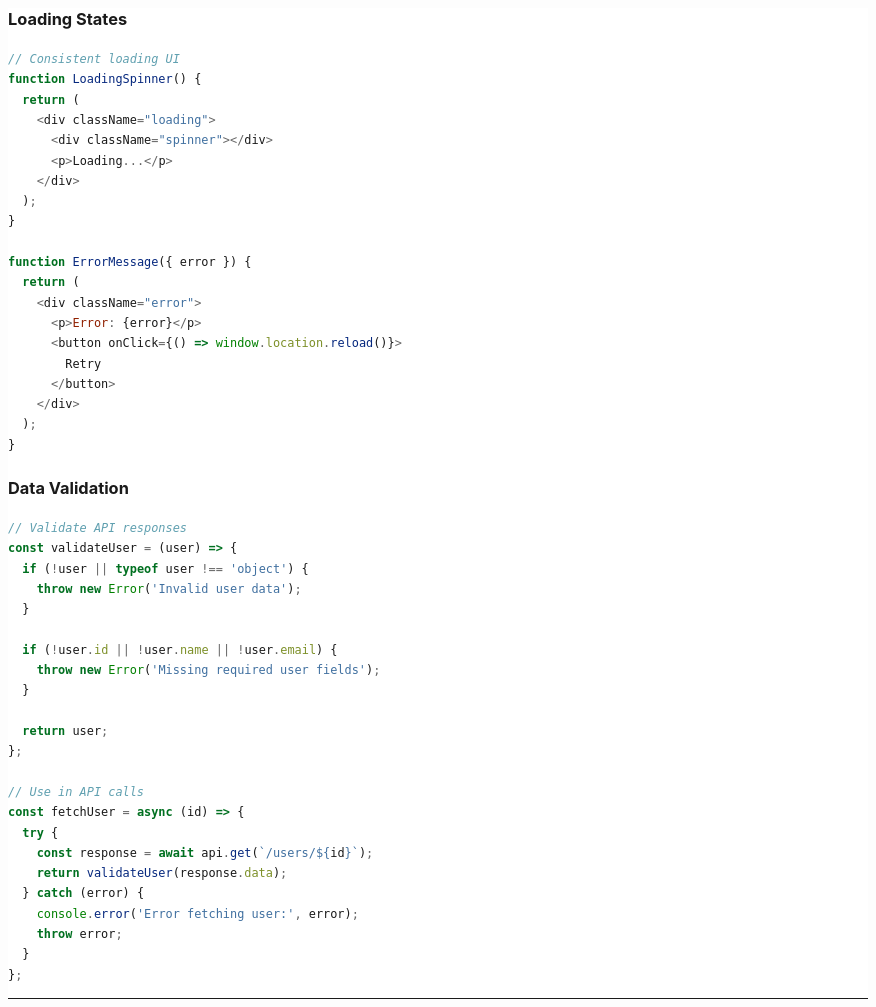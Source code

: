 ### Loading States
```javascript
// Consistent loading UI
function LoadingSpinner() {
  return (
    <div className="loading">
      <div className="spinner"></div>
      <p>Loading...</p>
    </div>
  );
}

function ErrorMessage({ error }) {
  return (
    <div className="error">
      <p>Error: {error}</p>
      <button onClick={() => window.location.reload()}>
        Retry
      </button>
    </div>
  );
}
```

### Data Validation
```javascript
// Validate API responses
const validateUser = (user) => {
  if (!user || typeof user !== 'object') {
    throw new Error('Invalid user data');
  }

  if (!user.id || !user.name || !user.email) {
    throw new Error('Missing required user fields');
  }

  return user;
};

// Use in API calls
const fetchUser = async (id) => {
  try {
    const response = await api.get(`/users/${id}`);
    return validateUser(response.data);
  } catch (error) {
    console.error('Error fetching user:', error);
    throw error;
  }
};
```

---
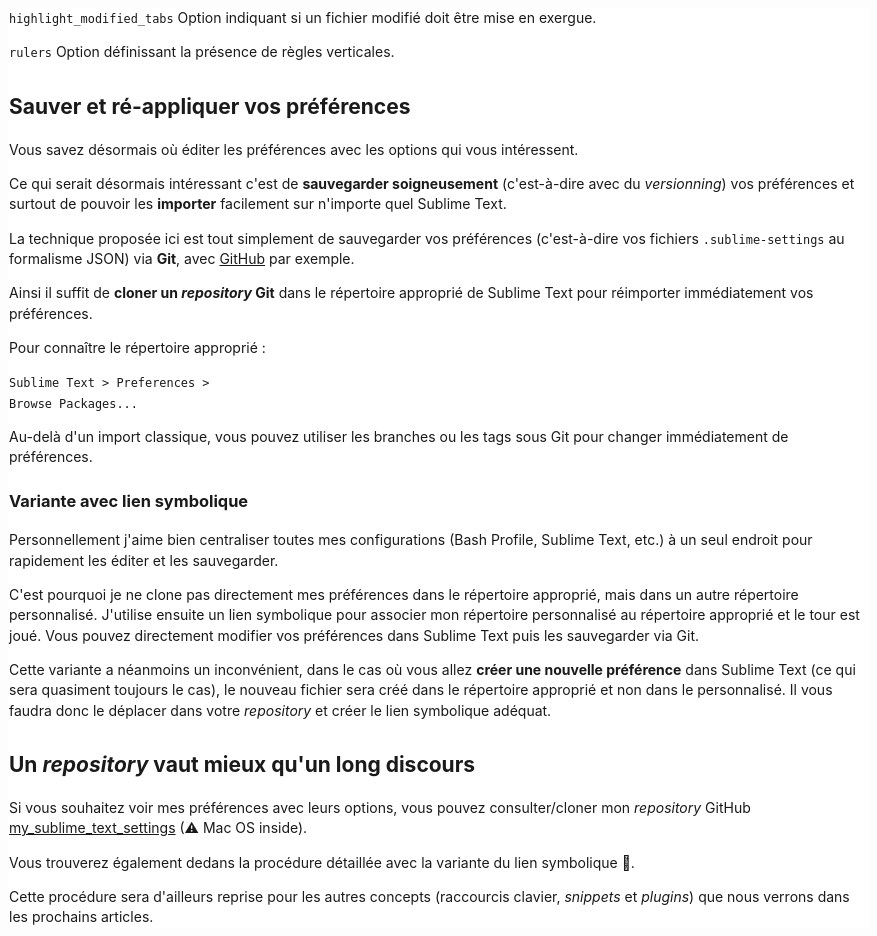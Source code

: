 <code class="code-type-settings">highlight_modified_tabs</code>
Option indiquant si un fichier modifié doit être mise en exergue.

<code class="code-type-settings">rulers</code>
Option définissant la présence de règles verticales.

## Sauver et ré-appliquer vos préférences

Vous savez désormais où éditer les préférences avec les options qui vous intéressent.

Ce qui serait désormais intéressant c'est de **sauvegarder soigneusement** (c'est-à-dire avec du _versionning_) vos préférences et surtout de pouvoir les **importer** facilement sur n'importe quel Sublime Text.

La technique proposée ici est tout simplement de sauvegarder vos préférences (c'est-à-dire vos fichiers `.sublime-settings` au formalisme JSON) via **Git**, avec [GitHub](https://github.com/) par exemple.

Ainsi il suffit de **cloner un _repository_ Git** dans le répertoire approprié de Sublime Text pour réimporter immédiatement vos préférences.

Pour connaître le répertoire approprié :

<code class="code-type-ui-menu">Sublime Text > Preferences > Browse Packages...</code>

Au-delà d'un import classique, vous pouvez utiliser les branches ou les tags sous Git pour changer immédiatement de préférences.

### Variante avec lien symbolique

Personnellement j'aime bien centraliser toutes mes configurations (Bash Profile, Sublime Text, etc.) à un seul endroit pour rapidement les éditer et les sauvegarder.

C'est pourquoi je ne clone pas directement mes préférences dans le répertoire approprié, mais dans un autre répertoire personnalisé. J'utilise ensuite un lien symbolique pour associer mon répertoire personnalisé au répertoire approprié et le tour est joué. Vous pouvez directement modifier vos préférences dans Sublime Text puis les sauvegarder via Git.

Cette variante a néanmoins un inconvénient, dans le cas où vous allez **créer une nouvelle préférence** dans Sublime Text (ce qui sera quasiment toujours le cas), le nouveau fichier sera créé dans le répertoire approprié et non dans le personnalisé. Il vous faudra donc le déplacer dans votre _repository_ et créer le lien symbolique adéquat.

## Un _repository_ vaut mieux qu'un long discours

Si vous souhaitez voir mes préférences avec leurs options, vous pouvez consulter/cloner mon _repository_ GitHub [my_sublime_text_settings](http://bit.ly/20K1g9S) (⚠ Mac OS inside).

Vous trouverez également dedans la procédure détaillée avec la variante du lien symbolique 🎁.

Cette procédure sera d'ailleurs reprise pour les autres concepts (raccourcis clavier, _snippets_ et _plugins_) que nous verrons dans les prochains articles.
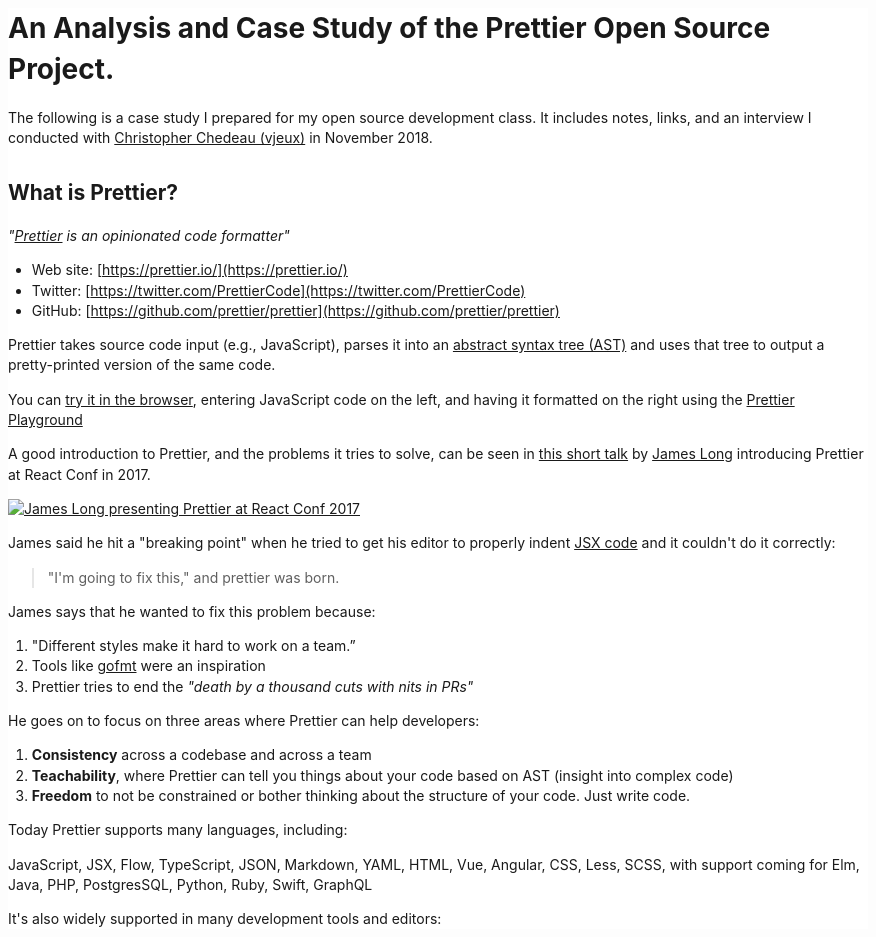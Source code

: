 # An Analysis and Case Study of the Prettier Open Source Project.

The following is a case study I prepared for my open source development class.
It includes notes, links, and an interview I conducted with [Christopher Chedeau (vjeux)](https://github.com/vjeux) in November 2018.

## What is Prettier?

*"[Prettier](https://prettier.io/) is an opinionated code formatter"*

* Web site: [https://prettier.io/](https://prettier.io/)
* Twitter: [https://twitter.com/PrettierCode](https://twitter.com/PrettierCode)
* GitHub: [https://github.com/prettier/prettier](https://github.com/prettier/prettier)

Prettier takes source code input (e.g., JavaScript), parses it into an
[abstract syntax tree (AST)](https://en.wikipedia.org/wiki/Abstract_syntax_tree) and
uses that tree to output a pretty-printed version of the same code.

You can [try it in the browser](https://prettier.io/playground/), entering JavaScript code on the left, and having
it formatted on the right using the [Prettier Playground](https://prettier.io/playground/)

A good introduction to Prettier, and the problems it tries to solve, can be
seen in [this short talk]((https://www.youtube.com/watch?v=hkfBvpEfWdA)) by [James Long](https://twitter.com/jlongste) introducing Prettier at React Conf in 2017.

[![James Long presenting Prettier at React Conf 2017](https://img.youtube.com/vi/hkfBvpEfWdA/0.jpg)](https://www.youtube.com/watch?v=hkfBvpEfWdA)

James said he hit a "breaking point" when he tried to get his editor to properly indent
[JSX code](https://reactjs.org/docs/introducing-jsx.html) and it couldn't do it correctly:

> "I'm going to fix this," and prettier was born.

James says that he wanted to fix this problem because:

1. "Different styles make it hard to work on a team.”
1. Tools like [gofmt](https://blog.golang.org/go-fmt-your-code) were an inspiration
1. Prettier tries to end the *"death by a thousand cuts with nits in PRs"*

He goes on to focus on three areas where Prettier can help developers:

1. **Consistency** across a codebase and across a team
1. **Teachability**, where Prettier can tell you things about your code based on AST (insight into complex code)
1. **Freedom** to not be constrained or bother thinking about the structure of your code.  Just write code.

Today Prettier supports many languages, including:

JavaScript, JSX, Flow, TypeScript, JSON, Markdown, YAML, HTML, Vue, Angular, CSS, Less, SCSS, with support coming for Elm, Java, PHP, PostgresSQL, Python, Ruby, Swift, GraphQL

It's also widely supported in many development tools and editors:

**REQUIREMENT:** Pick every line of the data that includes the string "youtube".

**EXERCISE SOLUTION:**
seen in [this short talk]((https://www.youtube.com/watch?v=hkfBvpEfWdA)) by [James Long](https://twitter.com/jlongste) introducing Prettier at React Conf in 2017.
[![James Long presenting Prettier at React Conf 2017](https://img.youtube.com/vi/hkfBvpEfWdA/0.jpg)](https://www.youtube.com/watch?v=hkfBvpEfWdA)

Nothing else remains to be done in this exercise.